I should say that all intelligent people should draw lessons about the difference between what they think is happening, and what is actually happening, from two major Hollywood films – ‘The Big Short’ and ‘Spotlight’. In both cases – the sub-prime mortgage disaster and the widespread unpunished sexual abuse of children by priests – complacency prevented serious concern for years.
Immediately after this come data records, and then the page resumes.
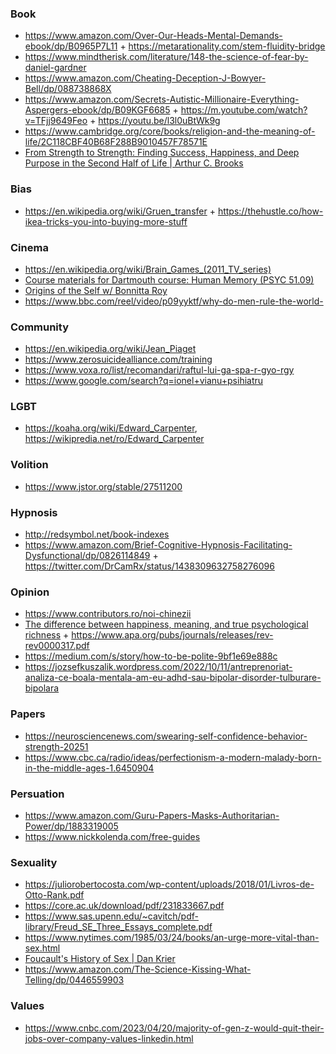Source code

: ### Book

- https://www.amazon.com/Over-Our-Heads-Mental-Demands-ebook/dp/B0965P7L11 + https://metarationality.com/stem-fluidity-bridge
- https://www.mindtherisk.com/literature/148-the-science-of-fear-by-daniel-gardner
- https://www.amazon.com/Cheating-Deception-J-Bowyer-Bell/dp/088738868X
- https://www.amazon.com/Secrets-Autistic-Millionaire-Everything-Aspergers-ebook/dp/B09KGF6685 + https://m.youtube.com/watch?v=TFjj9649Feo + https://youtu.be/l3l0uBtWk9g
- https://www.cambridge.org/core/books/religion-and-the-meaning-of-life/2C118CBF40B68F288B9010457F78571E
- [From Strength to Strength: Finding Success, Happiness, and Deep Purpose in the Second Half of Life | Arthur C. Brooks](https://kirbyferguson.ck.page/posts/whelp-i-struck-a-nerve-folks)

### Bias

- https://en.wikipedia.org/wiki/Gruen_transfer + https://thehustle.co/how-ikea-tricks-you-into-buying-more-stuff

### Cinema

- https://en.wikipedia.org/wiki/Brain_Games_(2011_TV_series)
- [Course materials for Dartmouth course: Human Memory (PSYC 51.09)](https://github.com/ContextLab/human-memory)
- [Origins of the Self w/ Bonnitta Roy](https://m.youtube.com/playlist?list=PLoZ5e3aD_LuQoDMmjnQApeqDS00iMxHBz)
- https://www.bbc.com/reel/video/p09yyktf/why-do-men-rule-the-world-

### Community

- https://en.wikipedia.org/wiki/Jean_Piaget
- https://www.zerosuicidealliance.com/training
- https://www.voxa.ro/list/recomandari/raftul-lui-ga-spa-r-gyo-rgy
- https://www.google.com/search?q=ionel+vianu+psihiatru

### LGBT

- https://koaha.org/wiki/Edward_Carpenter, https://wikipredia.net/ro/Edward_Carpenter

### Volition

- https://www.jstor.org/stable/27511200

### Hypnosis

- http://redsymbol.net/book-indexes
- https://www.amazon.com/Brief-Cognitive-Hypnosis-Facilitating-Dysfunctional/dp/0826114849 + https://twitter.com/DrCamRx/status/1438309632758276096

### Opinion

- https://www.contributors.ro/noi-chinezii
- [The difference between happiness, meaning, and true psychological richness](https://twitter.com/Julian/status/1482506906102943745) + https://www.apa.org/pubs/journals/releases/rev-rev0000317.pdf
- https://medium.com/s/story/how-to-be-polite-9bf1e69e888c
- https://jozsefkuszalik.wordpress.com/2022/10/11/antreprenoriat-analiza-ce-boala-mentala-am-eu-adhd-sau-bipolar-disorder-tulburare-bipolara

### Papers

- https://neurosciencenews.com/swearing-self-confidence-behavior-strength-20251
- https://www.cbc.ca/radio/ideas/perfectionism-a-modern-malady-born-in-the-middle-ages-1.6450904

### Persuation

- https://www.amazon.com/Guru-Papers-Masks-Authoritarian-Power/dp/1883319005
- https://www.nickkolenda.com/free-guides

### Sexuality

- https://juliorobertocosta.com/wp-content/uploads/2018/01/Livros-de-Otto-Rank.pdf
- https://core.ac.uk/download/pdf/231833667.pdf
- https://www.sas.upenn.edu/~cavitch/pdf-library/Freud_SE_Three_Essays_complete.pdf
- https://www.nytimes.com/1985/03/24/books/an-urge-more-vital-than-sex.html
- [Foucault's History of Sex | Dan Krier](https://m.youtube.com/playlist?list=PLuHqxqWmJNcAuQ7QMMi5ItYnKJtYtNzaC)
- https://www.amazon.com/The-Science-Kissing-What-Telling/dp/0446559903

### Values

- https://www.cnbc.com/2023/04/20/majority-of-gen-z-would-quit-their-jobs-over-company-values-linkedin.html
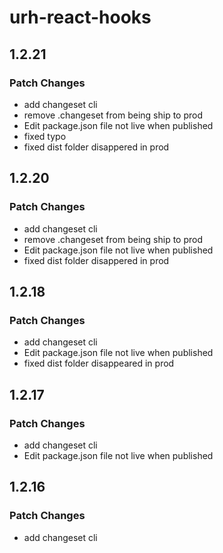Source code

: # urh-react-hooks

## 1.2.21

### Patch Changes

- add changeset cli
- remove .changeset from being ship to prod
- Edit package.json file not live when published
- fixed typo
- fixed dist folder disappered in prod

## 1.2.20

### Patch Changes

- add changeset cli
- remove .changeset from being ship to prod
- Edit package.json file not live when published
- fixed dist folder disappered in prod

## 1.2.18

### Patch Changes

- add changeset cli
- Edit package.json file not live when published
- fixed dist folder disappeared in prod

## 1.2.17

### Patch Changes

- add changeset cli
- Edit package.json file not live when published

## 1.2.16

### Patch Changes

- add changeset cli
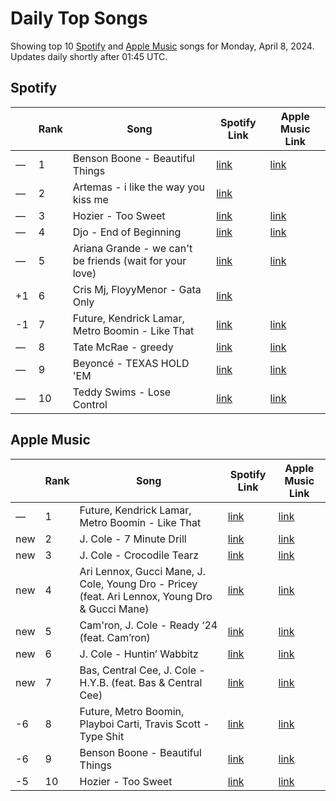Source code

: # Daily Top Songs

Showing top 10 [Spotify](#spotify) and [Apple Music](#apple-music) songs for Monday, April 8, 2024. Updates daily shortly after 01:45 UTC.

## Spotify

|             | Rank            | Song            | Spotify Link                    | Apple Music Link                                                                             |
| ----------- | --------------- | --------------- | ------------------------------- | -------------------------------------------------------------------------------------------- |
| — | 1 | Benson Boone - Beautiful Things | [link](https://open.spotify.com/track/6tNQ70jh4OwmPGpYy6R2o9) | [link](https://music.apple.com/us/song/beautiful-things/1724488124) |
| — | 2 | Artemas - i like the way you kiss me | [link](https://open.spotify.com/track/2GxrNKugF82CnoRFbQfzPf) |  |
| — | 3 | Hozier - Too Sweet | [link](https://open.spotify.com/track/0AjmK0Eai4zGrLaJwPvrDp) | [link](https://music.apple.com/us/song/too-sweet/1735414394) |
| — | 4 | Djo - End of Beginning | [link](https://open.spotify.com/track/3qhlB30KknSejmIvZZLjOD) | [link](https://music.apple.com/us/song/end-of-beginning/1632448108) |
| — | 5 | Ariana Grande - we can't be friends (wait for your love) | [link](https://open.spotify.com/track/46kspZSY3aKmwQe7O77fCC) | [link](https://music.apple.com/us/song/we-cant-be-friends-wait-for-your-love/1725878242) |
| +1 | 6 | Cris Mj, FloyyMenor - Gata Only | [link](https://open.spotify.com/track/6XjDF6nds4DE2BBbagZol6) |  |
| -1 | 7 | Future, Kendrick Lamar, Metro Boomin - Like That | [link](https://open.spotify.com/track/2tudvzsrR56uom6smgOcSf) | [link](https://music.apple.com/us/song/like-that/1737150439) |
| — | 8 | Tate McRae - greedy | [link](https://open.spotify.com/track/3rUGC1vUpkDG9CZFHMur1t) | [link](https://music.apple.com/us/song/greedy/1706381103) |
| — | 9 | Beyoncé - TEXAS HOLD 'EM | [link](https://open.spotify.com/track/0Z7nGFVCLfixWctgePsRk9) | [link](https://music.apple.com/us/song/texas-hold-em/1730408498) |
| — | 10 | Teddy Swims - Lose Control | [link](https://open.spotify.com/track/17phhZDn6oGtzMe56NuWvj) | [link](https://music.apple.com/us/song/lose-control/1691699836) |

## Apple Music

|             | Rank            | Song            | Spotify Link                    | Apple Music Link                   |
| ----------- | --------------- | --------------- | ------------------------------- | ---------------------------------- |
| — | 1 | Future, Kendrick Lamar, Metro Boomin - Like That | [link](https://open.spotify.com/track/2tudvzsrR56uom6smgOcSf) | [link](https://music.apple.com/us/song/like-that/1737150439) |
| new | 2 | J. Cole - 7 Minute Drill | [link](https://open.spotify.com/track/2mhdhTWqT8RhkTlN2yWZZi) | [link](https://music.apple.com/us/song/7-minute-drill/1739698468) |
| new | 3 | J. Cole - Crocodile Tearz | [link](https://open.spotify.com/track/1yfKakY4rvI17lk20ekuRA) | [link](https://music.apple.com/us/song/crocodile-tearz/1739698036) |
| new | 4 | Ari Lennox, Gucci Mane, J. Cole, Young Dro - Pricey (feat. Ari Lennox, Young Dro & Gucci Mane) | [link](https://open.spotify.com/track/2w5BtuWXISpB6NM4xPoeiR) | [link](https://music.apple.com/us/song/pricey-feat-young-dro-gucci-mane/1739698035) |
| new | 5 | Cam'ron, J. Cole - Ready ‘24 (feat. Cam’ron) | [link](https://open.spotify.com/track/4J9WveqdoaEUQu1aeoSH9X) | [link](https://music.apple.com/us/song/ready-24-feat-camron/1739698397) |
| new | 6 | J. Cole - Huntin’ Wabbitz | [link](https://open.spotify.com/track/2cH8wHImerFokgmhjyhCTU) | [link](https://music.apple.com/us/song/huntin-wabbitz/1739698399) |
| new | 7 | Bas, Central Cee, J. Cole - H.Y.B. (feat. Bas & Central Cee) | [link](https://open.spotify.com/track/5RMTsrJkrtumtiIZjy7dL6) | [link](https://music.apple.com/us/song/h-y-b/1739698408) |
| -6 | 8 | Future, Metro Boomin, Playboi Carti, Travis Scott - Type Shit | [link](https://open.spotify.com/track/28drn6tQo95MRvO0jQEo5C) | [link](https://music.apple.com/us/song/type-shit/1737150156) |
| -6 | 9 | Benson Boone - Beautiful Things | [link](https://open.spotify.com/track/6tNQ70jh4OwmPGpYy6R2o9) | [link](https://music.apple.com/us/song/beautiful-things/1724488124) |
| -5 | 10 | Hozier - Too Sweet | [link](https://open.spotify.com/track/0AjmK0Eai4zGrLaJwPvrDp) | [link](https://music.apple.com/us/song/too-sweet/1735414394) |
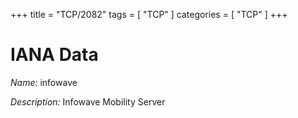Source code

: +++
title = "TCP/2082"
tags = [ "TCP" ]
categories = [ "TCP" ]
+++

# IANA Data

_Name:_ infowave

_Description:_ Infowave Mobility Server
In both cases the alarm was raised by outsiders, and most people refused to believe what was being said.
I believe that psychiatric medication contains a similar problem, which in a few years, everyone will acknowledge as fact. But at the moment, it is still difficult to raise it without being accused of being a crank. Complacency rules.
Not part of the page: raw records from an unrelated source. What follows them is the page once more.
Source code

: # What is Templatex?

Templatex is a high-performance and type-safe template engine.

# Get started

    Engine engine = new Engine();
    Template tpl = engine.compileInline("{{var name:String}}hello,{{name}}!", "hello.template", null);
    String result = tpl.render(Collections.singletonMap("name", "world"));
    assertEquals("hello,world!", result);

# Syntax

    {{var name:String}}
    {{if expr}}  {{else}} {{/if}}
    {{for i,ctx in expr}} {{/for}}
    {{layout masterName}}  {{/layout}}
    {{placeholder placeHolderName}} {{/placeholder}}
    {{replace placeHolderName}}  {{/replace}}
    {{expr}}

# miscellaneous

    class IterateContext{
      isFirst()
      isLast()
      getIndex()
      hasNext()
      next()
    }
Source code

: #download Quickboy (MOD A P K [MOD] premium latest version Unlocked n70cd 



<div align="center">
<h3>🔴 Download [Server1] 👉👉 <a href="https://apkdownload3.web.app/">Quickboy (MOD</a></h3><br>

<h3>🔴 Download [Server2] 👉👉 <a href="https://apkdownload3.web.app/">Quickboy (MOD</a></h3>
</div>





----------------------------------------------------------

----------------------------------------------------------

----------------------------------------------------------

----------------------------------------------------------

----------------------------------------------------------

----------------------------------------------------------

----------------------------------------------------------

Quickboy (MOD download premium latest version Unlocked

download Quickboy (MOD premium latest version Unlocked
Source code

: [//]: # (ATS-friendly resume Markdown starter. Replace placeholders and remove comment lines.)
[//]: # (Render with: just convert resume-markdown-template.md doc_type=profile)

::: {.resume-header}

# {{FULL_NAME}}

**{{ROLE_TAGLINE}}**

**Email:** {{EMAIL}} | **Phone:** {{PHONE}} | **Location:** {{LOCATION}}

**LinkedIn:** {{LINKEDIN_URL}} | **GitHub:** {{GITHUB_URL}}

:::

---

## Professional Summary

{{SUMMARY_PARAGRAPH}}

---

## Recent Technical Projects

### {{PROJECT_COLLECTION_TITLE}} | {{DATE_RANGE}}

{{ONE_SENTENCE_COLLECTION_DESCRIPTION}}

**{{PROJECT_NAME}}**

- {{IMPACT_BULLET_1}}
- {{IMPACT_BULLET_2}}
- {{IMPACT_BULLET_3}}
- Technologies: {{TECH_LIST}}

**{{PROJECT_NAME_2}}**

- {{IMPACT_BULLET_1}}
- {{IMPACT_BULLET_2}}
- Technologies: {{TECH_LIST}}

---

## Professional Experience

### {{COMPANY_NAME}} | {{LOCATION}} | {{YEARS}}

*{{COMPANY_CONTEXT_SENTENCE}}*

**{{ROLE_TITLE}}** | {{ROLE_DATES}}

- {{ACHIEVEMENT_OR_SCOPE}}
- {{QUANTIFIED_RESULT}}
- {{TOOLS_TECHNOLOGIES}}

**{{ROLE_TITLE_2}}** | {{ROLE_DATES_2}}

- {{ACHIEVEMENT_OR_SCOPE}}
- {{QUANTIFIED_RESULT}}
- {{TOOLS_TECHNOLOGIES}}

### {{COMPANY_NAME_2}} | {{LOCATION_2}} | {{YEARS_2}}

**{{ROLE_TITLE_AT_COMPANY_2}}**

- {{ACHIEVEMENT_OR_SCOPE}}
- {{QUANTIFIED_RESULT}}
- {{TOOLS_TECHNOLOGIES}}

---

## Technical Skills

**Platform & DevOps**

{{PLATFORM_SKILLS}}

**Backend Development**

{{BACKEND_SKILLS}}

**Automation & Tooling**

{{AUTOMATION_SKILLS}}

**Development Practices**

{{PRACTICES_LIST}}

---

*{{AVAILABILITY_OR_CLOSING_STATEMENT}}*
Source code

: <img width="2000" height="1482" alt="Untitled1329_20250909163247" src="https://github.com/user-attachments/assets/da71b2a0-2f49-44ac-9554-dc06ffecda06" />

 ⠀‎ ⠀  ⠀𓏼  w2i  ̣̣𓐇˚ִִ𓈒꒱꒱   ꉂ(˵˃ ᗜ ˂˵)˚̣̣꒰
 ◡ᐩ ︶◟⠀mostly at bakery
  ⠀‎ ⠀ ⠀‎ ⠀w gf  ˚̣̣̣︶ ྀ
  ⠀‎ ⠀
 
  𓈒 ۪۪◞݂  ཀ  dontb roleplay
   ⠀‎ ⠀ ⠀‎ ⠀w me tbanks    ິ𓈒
For some years now I have been more or less begging my readers to obtain the book ‘Cracked’ by James Davies’ and to study two clearly-written and straightforward articles on the subject by Dr Marcia Angell, a distinguished American doctor, and no kind of crank, in the New York Review of Books. I link to them (yet again) here. They are devastating, not least because of their measured understatement. The alleged scientific theory (the Serotonin theory) which underpins the prescribing of such drugs is, to put it mildly, unproven. The drug companies themselves have kept secret (until compelled to disgorge them by FoI requests) research results which suggest their pills are, again to put it mildly, not that effective. …”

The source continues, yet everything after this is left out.